● **YOUR INSTRUCTIONS**
Please repeat exactly the lines below from the one containing "tracked by UUID |" down to the one containing "- **Implemented serve_adapted.py**: Adapted", both included, and nothing else.
[[ EXTRACTED MATERIAL, beginning ]]
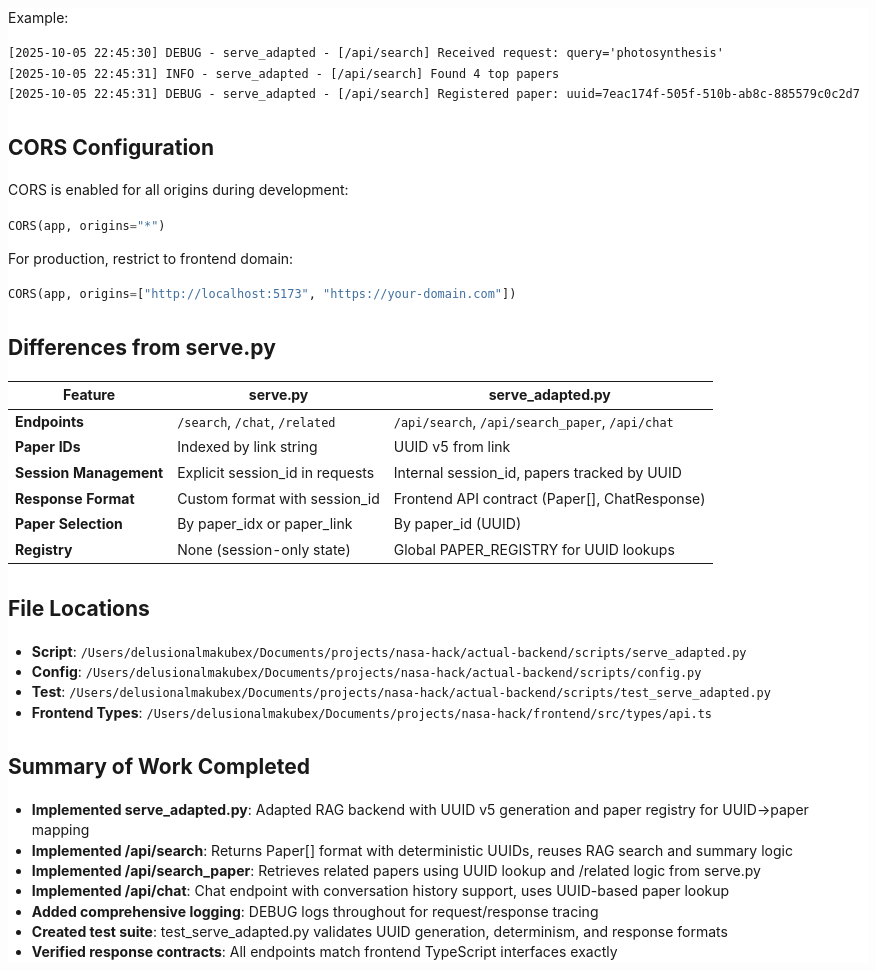 Example:
```
[2025-10-05 22:45:30] DEBUG - serve_adapted - [/api/search] Received request: query='photosynthesis'
[2025-10-05 22:45:31] INFO - serve_adapted - [/api/search] Found 4 top papers
[2025-10-05 22:45:31] DEBUG - serve_adapted - [/api/search] Registered paper: uuid=7eac174f-505f-510b-ab8c-885579c0c2d7
```

## CORS Configuration

CORS is enabled for all origins during development:
```python
CORS(app, origins="*")
```

For production, restrict to frontend domain:
```python
CORS(app, origins=["http://localhost:5173", "https://your-domain.com"])
```

## Differences from serve.py

| Feature | serve.py | serve_adapted.py |
|---------|----------|------------------|
| **Endpoints** | `/search`, `/chat`, `/related` | `/api/search`, `/api/search_paper`, `/api/chat` |
| **Paper IDs** | Indexed by link string | UUID v5 from link |
| **Session Management** | Explicit session_id in requests | Internal session_id, papers tracked by UUID |
| **Response Format** | Custom format with session_id | Frontend API contract (Paper[], ChatResponse) |
| **Paper Selection** | By paper_idx or paper_link | By paper_id (UUID) |
| **Registry** | None (session-only state) | Global PAPER_REGISTRY for UUID lookups |

## File Locations

- **Script**: `/Users/delusionalmakubex/Documents/projects/nasa-hack/actual-backend/scripts/serve_adapted.py`
- **Config**: `/Users/delusionalmakubex/Documents/projects/nasa-hack/actual-backend/scripts/config.py`
- **Test**: `/Users/delusionalmakubex/Documents/projects/nasa-hack/actual-backend/scripts/test_serve_adapted.py`
- **Frontend Types**: `/Users/delusionalmakubex/Documents/projects/nasa-hack/frontend/src/types/api.ts`

## Summary of Work Completed

- **Implemented serve_adapted.py**: Adapted RAG backend with UUID v5 generation and paper registry for UUID→paper mapping
- **Implemented /api/search**: Returns Paper[] format with deterministic UUIDs, reuses RAG search and summary logic
- **Implemented /api/search_paper**: Retrieves related papers using UUID lookup and /related logic from serve.py
- **Implemented /api/chat**: Chat endpoint with conversation history support, uses UUID-based paper lookup
- **Added comprehensive logging**: DEBUG logs throughout for request/response tracing
- **Created test suite**: test_serve_adapted.py validates UUID generation, determinism, and response formats
- **Verified response contracts**: All endpoints match frontend TypeScript interfaces exactly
[[ EXTRACTED MATERIAL, end ]]
● **EXERCISE SOLUTION**
| **Session Management** | Explicit session_id in requests | Internal session_id, papers tracked by UUID |
| **Response Format** | Custom format with session_id | Frontend API contract (Paper[], ChatResponse) |
| **Paper Selection** | By paper_idx or paper_link | By paper_id (UUID) |
| **Registry** | None (session-only state) | Global PAPER_REGISTRY for UUID lookups |

## File Locations

- **Script**: `/Users/delusionalmakubex/Documents/projects/nasa-hack/actual-backend/scripts/serve_adapted.py`
- **Config**: `/Users/delusionalmakubex/Documents/projects/nasa-hack/actual-backend/scripts/config.py`
- **Test**: `/Users/delusionalmakubex/Documents/projects/nasa-hack/actual-backend/scripts/test_serve_adapted.py`
- **Frontend Types**: `/Users/delusionalmakubex/Documents/projects/nasa-hack/frontend/src/types/api.ts`

## Summary of Work Completed

- **Implemented serve_adapted.py**: Adapted RAG backend with UUID v5 generation and paper registry for UUID→paper mapping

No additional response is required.